▸ About this task
List each line of the data that holds the string "result", please.

(Records for the exercise Opens)

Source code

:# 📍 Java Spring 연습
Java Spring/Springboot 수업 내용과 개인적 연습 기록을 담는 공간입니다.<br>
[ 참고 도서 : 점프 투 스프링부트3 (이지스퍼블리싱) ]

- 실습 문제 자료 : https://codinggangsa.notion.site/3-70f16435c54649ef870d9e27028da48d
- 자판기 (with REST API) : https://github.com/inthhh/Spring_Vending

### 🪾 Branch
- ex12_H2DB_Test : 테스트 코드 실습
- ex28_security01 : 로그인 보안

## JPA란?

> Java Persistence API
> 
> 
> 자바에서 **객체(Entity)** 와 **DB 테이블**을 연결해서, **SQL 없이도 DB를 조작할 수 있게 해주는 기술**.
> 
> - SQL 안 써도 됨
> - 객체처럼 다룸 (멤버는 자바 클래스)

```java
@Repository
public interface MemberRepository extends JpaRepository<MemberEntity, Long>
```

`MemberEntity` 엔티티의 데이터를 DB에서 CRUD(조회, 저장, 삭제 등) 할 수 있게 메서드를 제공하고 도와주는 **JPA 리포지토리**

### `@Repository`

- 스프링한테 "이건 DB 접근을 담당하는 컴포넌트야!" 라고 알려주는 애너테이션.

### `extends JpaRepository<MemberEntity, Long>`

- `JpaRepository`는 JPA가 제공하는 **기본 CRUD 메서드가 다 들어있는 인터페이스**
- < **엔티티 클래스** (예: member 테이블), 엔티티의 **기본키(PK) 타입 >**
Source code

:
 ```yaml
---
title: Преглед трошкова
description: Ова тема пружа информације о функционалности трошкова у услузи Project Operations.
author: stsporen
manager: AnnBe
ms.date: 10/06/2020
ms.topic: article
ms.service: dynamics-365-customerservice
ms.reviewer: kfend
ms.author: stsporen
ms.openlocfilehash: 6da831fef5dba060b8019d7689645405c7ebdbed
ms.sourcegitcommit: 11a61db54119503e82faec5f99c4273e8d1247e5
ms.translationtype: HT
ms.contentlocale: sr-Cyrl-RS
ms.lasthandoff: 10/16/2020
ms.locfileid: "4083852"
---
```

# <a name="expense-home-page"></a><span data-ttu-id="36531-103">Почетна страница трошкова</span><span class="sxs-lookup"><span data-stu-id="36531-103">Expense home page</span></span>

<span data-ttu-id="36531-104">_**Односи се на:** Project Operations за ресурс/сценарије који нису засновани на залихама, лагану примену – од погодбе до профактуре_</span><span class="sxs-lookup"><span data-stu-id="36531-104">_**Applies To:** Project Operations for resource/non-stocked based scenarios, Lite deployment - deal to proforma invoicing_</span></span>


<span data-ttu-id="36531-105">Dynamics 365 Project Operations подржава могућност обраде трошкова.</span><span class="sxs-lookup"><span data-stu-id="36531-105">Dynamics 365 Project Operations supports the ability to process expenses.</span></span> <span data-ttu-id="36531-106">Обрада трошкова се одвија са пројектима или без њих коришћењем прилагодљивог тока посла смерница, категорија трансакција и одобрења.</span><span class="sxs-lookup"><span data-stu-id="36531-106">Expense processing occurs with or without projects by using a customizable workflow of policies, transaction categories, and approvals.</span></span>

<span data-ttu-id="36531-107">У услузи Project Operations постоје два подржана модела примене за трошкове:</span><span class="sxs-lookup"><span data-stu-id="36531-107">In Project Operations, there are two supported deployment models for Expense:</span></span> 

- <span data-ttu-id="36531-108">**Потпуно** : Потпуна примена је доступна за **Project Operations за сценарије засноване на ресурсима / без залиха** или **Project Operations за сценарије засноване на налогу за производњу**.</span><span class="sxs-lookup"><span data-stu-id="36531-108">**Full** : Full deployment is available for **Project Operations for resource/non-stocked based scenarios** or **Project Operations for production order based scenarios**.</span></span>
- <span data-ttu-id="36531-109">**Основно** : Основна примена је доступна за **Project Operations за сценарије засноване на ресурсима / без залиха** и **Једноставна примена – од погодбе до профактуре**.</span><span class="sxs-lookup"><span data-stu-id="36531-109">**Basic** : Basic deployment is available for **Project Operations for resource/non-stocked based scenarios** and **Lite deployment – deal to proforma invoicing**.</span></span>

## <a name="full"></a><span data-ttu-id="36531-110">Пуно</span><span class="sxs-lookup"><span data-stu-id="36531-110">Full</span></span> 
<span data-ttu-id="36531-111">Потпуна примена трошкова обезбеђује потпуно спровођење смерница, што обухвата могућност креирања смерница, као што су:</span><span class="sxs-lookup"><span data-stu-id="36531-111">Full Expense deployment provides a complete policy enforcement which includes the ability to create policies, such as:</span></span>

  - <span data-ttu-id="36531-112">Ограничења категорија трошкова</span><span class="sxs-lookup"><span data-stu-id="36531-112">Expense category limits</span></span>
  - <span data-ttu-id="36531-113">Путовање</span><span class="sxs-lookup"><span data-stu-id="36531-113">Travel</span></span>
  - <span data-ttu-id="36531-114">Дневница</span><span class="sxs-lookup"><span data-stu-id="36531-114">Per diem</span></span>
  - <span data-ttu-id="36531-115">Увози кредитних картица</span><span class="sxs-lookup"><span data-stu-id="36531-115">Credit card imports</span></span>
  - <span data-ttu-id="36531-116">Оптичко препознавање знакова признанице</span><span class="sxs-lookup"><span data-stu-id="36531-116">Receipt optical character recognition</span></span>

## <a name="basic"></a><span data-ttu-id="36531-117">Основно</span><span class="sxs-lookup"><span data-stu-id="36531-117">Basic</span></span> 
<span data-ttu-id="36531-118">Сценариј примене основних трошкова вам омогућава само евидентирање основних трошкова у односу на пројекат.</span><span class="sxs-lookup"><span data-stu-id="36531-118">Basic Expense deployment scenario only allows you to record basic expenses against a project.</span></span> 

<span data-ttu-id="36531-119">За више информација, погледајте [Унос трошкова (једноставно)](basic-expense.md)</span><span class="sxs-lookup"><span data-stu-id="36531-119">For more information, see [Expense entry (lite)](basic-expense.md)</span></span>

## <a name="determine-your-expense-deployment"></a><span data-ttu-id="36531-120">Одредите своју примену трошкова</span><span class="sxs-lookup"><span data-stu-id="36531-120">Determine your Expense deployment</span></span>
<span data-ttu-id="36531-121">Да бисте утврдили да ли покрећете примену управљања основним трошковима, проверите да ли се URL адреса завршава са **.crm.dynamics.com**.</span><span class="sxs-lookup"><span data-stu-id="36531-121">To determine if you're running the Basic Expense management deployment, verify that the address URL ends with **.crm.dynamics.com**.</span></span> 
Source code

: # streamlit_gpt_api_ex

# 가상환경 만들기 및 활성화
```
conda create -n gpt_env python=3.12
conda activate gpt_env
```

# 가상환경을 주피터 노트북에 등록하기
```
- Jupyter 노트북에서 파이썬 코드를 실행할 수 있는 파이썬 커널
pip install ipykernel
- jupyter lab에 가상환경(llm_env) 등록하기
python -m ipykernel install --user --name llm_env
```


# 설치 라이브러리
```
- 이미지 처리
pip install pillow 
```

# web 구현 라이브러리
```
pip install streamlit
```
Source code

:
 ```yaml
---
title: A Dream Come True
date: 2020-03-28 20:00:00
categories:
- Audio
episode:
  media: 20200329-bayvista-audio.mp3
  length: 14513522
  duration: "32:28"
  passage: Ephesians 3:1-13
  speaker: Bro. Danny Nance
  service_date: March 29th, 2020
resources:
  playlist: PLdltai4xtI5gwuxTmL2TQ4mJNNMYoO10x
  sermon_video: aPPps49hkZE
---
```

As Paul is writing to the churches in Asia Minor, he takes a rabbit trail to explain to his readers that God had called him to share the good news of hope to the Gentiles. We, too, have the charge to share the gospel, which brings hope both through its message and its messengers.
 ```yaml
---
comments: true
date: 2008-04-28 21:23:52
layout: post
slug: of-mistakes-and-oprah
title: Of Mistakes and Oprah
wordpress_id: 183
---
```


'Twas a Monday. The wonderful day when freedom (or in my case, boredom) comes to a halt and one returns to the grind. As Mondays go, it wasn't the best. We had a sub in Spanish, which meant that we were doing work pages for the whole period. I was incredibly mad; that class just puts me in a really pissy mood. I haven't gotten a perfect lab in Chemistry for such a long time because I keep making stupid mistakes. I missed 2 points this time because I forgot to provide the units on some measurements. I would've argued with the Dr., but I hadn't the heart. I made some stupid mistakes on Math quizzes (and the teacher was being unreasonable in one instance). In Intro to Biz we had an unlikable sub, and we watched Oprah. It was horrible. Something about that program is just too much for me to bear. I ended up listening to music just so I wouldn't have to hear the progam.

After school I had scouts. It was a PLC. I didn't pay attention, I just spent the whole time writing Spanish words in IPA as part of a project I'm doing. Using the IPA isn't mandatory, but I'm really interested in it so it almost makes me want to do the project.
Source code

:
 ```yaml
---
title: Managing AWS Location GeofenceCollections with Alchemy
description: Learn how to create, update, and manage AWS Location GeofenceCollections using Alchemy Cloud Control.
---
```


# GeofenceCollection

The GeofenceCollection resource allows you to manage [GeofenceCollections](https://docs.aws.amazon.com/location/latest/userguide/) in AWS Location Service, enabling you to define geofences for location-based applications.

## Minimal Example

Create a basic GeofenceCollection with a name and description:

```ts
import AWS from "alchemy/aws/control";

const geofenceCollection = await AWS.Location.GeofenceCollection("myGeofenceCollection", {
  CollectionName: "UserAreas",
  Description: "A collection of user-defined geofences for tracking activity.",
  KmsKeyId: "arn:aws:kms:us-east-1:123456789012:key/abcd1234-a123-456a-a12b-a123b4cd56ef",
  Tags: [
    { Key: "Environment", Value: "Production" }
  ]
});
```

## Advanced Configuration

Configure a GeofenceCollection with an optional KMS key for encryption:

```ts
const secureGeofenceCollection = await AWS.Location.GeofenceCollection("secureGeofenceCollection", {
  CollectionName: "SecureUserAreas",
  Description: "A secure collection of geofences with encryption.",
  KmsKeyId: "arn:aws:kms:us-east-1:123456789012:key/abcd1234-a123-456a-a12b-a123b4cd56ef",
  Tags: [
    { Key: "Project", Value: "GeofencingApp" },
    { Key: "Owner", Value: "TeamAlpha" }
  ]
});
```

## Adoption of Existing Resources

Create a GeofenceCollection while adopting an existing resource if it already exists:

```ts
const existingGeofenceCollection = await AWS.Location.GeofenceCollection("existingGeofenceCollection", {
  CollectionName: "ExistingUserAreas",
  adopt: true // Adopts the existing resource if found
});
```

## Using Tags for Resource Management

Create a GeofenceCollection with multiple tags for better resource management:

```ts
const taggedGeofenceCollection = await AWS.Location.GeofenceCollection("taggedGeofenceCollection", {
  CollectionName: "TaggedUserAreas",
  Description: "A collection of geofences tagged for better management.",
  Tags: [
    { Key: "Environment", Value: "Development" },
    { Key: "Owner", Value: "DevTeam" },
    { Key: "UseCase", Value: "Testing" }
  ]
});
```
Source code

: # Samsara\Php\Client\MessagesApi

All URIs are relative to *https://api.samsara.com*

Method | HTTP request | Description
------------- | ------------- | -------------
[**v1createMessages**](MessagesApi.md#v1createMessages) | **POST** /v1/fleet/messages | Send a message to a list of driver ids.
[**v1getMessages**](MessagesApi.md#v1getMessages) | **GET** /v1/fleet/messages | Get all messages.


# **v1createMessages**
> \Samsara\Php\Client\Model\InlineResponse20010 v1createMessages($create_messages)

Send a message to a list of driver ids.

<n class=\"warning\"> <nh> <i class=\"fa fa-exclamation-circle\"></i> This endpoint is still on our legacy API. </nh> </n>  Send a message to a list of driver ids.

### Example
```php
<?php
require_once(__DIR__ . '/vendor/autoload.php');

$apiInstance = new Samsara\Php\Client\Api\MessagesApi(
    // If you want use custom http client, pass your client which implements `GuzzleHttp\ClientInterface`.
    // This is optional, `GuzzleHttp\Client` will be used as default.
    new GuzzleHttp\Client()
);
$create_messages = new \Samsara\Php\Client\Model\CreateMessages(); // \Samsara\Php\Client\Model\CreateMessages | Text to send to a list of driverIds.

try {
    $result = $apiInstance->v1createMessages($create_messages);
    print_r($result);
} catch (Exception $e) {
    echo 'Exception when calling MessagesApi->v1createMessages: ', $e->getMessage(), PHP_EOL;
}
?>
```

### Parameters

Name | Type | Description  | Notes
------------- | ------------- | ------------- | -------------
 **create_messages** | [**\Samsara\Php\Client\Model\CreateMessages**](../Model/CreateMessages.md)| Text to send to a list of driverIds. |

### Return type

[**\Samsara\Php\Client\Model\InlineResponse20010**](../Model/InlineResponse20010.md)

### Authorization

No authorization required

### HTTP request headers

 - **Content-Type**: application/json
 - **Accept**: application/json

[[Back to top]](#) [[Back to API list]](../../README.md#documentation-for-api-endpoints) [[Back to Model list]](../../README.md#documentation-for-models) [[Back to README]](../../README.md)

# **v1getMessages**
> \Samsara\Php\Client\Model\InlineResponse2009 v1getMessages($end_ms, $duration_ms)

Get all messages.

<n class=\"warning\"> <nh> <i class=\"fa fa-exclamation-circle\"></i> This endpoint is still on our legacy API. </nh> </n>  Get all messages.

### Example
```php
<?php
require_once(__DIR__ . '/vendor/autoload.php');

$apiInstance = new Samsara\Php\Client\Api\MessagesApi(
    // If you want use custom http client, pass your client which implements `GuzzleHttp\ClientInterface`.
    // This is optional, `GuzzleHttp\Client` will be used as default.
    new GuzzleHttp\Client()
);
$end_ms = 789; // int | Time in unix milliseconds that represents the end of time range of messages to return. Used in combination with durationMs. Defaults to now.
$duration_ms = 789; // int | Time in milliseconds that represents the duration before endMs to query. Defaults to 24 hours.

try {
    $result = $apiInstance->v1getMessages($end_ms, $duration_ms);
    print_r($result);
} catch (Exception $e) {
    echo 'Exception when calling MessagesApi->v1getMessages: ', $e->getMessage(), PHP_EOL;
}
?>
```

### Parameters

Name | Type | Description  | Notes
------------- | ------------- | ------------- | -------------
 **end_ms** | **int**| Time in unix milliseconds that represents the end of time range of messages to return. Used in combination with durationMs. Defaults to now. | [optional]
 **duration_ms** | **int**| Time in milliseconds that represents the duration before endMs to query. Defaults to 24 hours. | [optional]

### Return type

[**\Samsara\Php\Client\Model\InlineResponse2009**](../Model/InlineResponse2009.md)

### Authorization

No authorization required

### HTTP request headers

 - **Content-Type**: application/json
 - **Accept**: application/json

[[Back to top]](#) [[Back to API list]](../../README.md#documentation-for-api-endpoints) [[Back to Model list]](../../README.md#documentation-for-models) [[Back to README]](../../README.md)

(Records for the exercise Closes)

▸ Answer space
    $result = $apiInstance->v1createMessages($create_messages);
    print_r($result);
    $result = $apiInstance->v1getMessages($end_ms, $duration_ms);
    print_r($result);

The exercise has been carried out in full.